§ **Data under study**
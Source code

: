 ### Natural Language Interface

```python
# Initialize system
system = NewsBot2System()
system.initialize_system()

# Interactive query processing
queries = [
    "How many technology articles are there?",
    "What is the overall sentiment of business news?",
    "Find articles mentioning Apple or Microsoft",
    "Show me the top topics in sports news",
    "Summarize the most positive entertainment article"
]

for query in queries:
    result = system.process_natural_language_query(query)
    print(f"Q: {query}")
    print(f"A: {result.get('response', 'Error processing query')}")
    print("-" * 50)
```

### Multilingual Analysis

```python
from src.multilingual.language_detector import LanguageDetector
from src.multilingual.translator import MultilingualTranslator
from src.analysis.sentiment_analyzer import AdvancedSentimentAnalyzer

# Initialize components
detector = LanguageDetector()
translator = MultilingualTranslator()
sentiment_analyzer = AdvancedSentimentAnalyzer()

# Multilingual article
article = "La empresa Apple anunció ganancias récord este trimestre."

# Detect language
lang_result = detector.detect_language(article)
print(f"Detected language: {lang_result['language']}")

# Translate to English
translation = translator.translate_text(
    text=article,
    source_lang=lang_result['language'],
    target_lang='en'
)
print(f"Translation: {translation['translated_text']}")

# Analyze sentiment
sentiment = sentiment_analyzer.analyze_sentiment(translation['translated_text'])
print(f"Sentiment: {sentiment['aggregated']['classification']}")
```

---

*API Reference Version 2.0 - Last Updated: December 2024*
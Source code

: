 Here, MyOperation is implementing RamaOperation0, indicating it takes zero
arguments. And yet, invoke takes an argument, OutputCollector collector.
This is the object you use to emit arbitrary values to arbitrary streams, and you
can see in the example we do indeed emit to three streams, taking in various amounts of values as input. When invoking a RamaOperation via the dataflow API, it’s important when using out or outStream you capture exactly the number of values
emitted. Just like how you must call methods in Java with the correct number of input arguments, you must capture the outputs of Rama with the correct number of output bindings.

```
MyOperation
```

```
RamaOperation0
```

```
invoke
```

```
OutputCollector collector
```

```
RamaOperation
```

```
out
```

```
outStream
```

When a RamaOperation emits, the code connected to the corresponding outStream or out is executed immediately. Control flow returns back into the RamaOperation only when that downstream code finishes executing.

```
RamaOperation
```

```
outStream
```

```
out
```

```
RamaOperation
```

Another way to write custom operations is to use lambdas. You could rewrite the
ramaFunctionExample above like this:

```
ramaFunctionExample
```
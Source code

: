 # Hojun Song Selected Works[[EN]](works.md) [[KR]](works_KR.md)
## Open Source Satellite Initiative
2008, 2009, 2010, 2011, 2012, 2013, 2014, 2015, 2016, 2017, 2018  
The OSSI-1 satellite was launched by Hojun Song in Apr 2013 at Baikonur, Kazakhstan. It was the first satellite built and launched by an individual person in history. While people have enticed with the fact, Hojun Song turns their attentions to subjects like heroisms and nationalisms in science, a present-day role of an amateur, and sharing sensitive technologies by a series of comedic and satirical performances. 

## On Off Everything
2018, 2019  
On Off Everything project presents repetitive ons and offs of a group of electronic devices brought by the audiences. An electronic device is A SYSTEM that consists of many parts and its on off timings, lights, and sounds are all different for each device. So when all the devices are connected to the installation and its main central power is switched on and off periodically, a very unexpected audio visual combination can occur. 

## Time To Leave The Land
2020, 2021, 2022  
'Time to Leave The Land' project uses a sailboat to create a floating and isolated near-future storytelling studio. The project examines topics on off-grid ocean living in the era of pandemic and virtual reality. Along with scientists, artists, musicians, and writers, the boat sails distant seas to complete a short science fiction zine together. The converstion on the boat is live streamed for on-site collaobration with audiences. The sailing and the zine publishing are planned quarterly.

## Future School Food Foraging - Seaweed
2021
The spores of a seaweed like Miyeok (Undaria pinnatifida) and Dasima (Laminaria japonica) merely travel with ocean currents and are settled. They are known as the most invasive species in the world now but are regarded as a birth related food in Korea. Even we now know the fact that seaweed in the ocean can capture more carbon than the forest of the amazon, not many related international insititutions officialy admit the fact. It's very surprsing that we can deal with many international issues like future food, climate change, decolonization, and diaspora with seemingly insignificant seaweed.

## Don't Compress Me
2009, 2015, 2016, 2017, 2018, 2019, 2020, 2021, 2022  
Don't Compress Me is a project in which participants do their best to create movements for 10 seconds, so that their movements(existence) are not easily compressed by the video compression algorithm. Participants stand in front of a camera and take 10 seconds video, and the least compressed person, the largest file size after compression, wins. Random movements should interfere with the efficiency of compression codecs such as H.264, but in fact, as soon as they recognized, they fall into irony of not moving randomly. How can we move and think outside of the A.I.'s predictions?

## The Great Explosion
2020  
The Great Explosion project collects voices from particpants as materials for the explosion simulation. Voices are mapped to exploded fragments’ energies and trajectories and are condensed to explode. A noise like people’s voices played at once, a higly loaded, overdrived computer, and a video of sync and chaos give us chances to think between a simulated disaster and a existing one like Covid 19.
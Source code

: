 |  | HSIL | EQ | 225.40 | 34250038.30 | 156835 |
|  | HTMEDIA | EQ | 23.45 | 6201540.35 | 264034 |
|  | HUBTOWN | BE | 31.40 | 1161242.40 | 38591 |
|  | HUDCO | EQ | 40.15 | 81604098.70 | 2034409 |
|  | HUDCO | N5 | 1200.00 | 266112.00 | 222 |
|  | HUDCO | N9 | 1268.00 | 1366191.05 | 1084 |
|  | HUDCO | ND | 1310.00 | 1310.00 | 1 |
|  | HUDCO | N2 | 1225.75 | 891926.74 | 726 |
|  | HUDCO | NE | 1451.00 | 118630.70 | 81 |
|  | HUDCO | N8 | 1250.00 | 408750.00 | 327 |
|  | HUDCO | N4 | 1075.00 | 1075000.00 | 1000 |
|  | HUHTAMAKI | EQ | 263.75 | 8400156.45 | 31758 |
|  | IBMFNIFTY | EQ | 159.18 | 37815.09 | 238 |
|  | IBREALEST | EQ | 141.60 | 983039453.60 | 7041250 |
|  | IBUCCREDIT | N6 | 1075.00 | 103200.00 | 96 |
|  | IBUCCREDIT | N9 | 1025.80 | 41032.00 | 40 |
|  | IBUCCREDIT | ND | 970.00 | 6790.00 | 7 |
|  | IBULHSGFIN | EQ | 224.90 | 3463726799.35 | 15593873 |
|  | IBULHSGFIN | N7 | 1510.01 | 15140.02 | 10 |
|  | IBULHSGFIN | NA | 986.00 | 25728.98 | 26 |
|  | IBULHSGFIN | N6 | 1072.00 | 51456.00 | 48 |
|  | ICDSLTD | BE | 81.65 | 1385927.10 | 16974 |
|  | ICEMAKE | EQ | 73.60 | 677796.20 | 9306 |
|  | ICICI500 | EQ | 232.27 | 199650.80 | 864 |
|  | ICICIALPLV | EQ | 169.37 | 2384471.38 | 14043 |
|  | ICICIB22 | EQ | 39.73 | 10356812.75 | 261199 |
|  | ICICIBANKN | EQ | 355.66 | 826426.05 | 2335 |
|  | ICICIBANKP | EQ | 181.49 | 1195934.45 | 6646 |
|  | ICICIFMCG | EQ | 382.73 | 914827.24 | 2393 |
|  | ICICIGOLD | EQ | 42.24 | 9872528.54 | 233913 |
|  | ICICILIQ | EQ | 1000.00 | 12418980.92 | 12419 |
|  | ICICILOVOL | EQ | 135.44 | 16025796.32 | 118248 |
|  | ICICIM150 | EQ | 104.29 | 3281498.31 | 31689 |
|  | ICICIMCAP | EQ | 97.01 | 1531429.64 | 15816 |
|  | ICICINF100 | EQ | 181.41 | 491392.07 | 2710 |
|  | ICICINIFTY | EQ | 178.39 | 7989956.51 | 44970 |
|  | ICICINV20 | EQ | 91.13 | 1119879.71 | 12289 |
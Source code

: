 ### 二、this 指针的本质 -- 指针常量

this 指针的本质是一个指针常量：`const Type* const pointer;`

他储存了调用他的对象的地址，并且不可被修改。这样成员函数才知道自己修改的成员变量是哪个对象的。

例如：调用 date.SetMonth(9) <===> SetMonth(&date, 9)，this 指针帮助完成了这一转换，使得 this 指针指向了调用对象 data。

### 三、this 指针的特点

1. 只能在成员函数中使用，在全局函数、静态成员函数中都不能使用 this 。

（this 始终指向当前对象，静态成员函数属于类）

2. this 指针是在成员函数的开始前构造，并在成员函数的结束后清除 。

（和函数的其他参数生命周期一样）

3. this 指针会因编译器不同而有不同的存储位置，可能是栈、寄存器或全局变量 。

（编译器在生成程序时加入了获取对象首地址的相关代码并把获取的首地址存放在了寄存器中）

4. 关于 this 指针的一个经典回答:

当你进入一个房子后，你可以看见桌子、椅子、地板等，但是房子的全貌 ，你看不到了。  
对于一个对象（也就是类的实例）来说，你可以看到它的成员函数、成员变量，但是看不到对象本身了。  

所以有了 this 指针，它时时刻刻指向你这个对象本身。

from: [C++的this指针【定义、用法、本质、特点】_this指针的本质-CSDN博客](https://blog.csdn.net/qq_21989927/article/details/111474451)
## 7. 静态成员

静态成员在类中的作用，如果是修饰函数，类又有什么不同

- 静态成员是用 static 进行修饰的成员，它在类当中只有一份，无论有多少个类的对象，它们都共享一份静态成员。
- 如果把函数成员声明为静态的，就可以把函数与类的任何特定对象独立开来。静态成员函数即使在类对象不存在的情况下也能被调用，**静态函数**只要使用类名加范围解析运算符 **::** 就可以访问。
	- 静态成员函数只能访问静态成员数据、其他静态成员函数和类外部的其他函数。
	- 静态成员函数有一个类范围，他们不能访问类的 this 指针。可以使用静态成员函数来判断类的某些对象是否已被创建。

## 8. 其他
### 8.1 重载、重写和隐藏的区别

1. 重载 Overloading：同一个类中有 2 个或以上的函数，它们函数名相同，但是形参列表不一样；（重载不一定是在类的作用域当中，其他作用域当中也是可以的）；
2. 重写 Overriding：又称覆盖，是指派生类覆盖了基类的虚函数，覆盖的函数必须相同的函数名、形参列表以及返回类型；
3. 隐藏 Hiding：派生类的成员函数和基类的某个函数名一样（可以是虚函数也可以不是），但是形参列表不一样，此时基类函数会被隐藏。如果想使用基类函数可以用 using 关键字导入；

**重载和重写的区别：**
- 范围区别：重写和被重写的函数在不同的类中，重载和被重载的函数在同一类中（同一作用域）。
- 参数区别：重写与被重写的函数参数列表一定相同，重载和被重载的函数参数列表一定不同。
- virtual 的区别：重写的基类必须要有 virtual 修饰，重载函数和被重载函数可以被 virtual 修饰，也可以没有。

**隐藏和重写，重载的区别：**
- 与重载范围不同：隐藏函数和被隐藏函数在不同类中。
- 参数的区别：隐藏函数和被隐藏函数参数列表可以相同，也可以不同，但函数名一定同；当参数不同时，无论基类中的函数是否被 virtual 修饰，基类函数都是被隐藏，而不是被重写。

§ **Work to be completed**
Copy the lines above exactly, beginning at the line that has "10356812.75 | 261199 |" and stopping after the line that has "当你进入一个房子后，你可以看", and omit the rest.

§ **Task solution**
|  | ICICIB22 | EQ | 39.73 | 10356812.75 | 261199 |
|  | ICICIBANKN | EQ | 355.66 | 826426.05 | 2335 |
|  | ICICIBANKP | EQ | 181.49 | 1195934.45 | 6646 |
|  | ICICIFMCG | EQ | 382.73 | 914827.24 | 2393 |
|  | ICICIGOLD | EQ | 42.24 | 9872528.54 | 233913 |
|  | ICICILIQ | EQ | 1000.00 | 12418980.92 | 12419 |
|  | ICICILOVOL | EQ | 135.44 | 16025796.32 | 118248 |
|  | ICICIM150 | EQ | 104.29 | 3281498.31 | 31689 |
|  | ICICIMCAP | EQ | 97.01 | 1531429.64 | 15816 |
|  | ICICINF100 | EQ | 181.41 | 491392.07 | 2710 |
|  | ICICINIFTY | EQ | 178.39 | 7989956.51 | 44970 |
|  | ICICINV20 | EQ | 91.13 | 1119879.71 | 12289 |
Source code

: ### 二、this 指针的本质 -- 指针常量

this 指针的本质是一个指针常量：`const Type* const pointer;`

他储存了调用他的对象的地址，并且不可被修改。这样成员函数才知道自己修改的成员变量是哪个对象的。

例如：调用 date.SetMonth(9) <===> SetMonth(&date, 9)，this 指针帮助完成了这一转换，使得 this 指针指向了调用对象 data。

### 三、this 指针的特点

1. 只能在成员函数中使用，在全局函数、静态成员函数中都不能使用 this 。

（this 始终指向当前对象，静态成员函数属于类）

2. this 指针是在成员函数的开始前构造，并在成员函数的结束后清除 。

（和函数的其他参数生命周期一样）

3. this 指针会因编译器不同而有不同的存储位置，可能是栈、寄存器或全局变量 。

（编译器在生成程序时加入了获取对象首地址的相关代码并把获取的首地址存放在了寄存器中）

4. 关于 this 指针的一个经典回答:

当你进入一个房子后，你可以看见桌子、椅子、地板等，但是房子的全貌 ，你看不到了。  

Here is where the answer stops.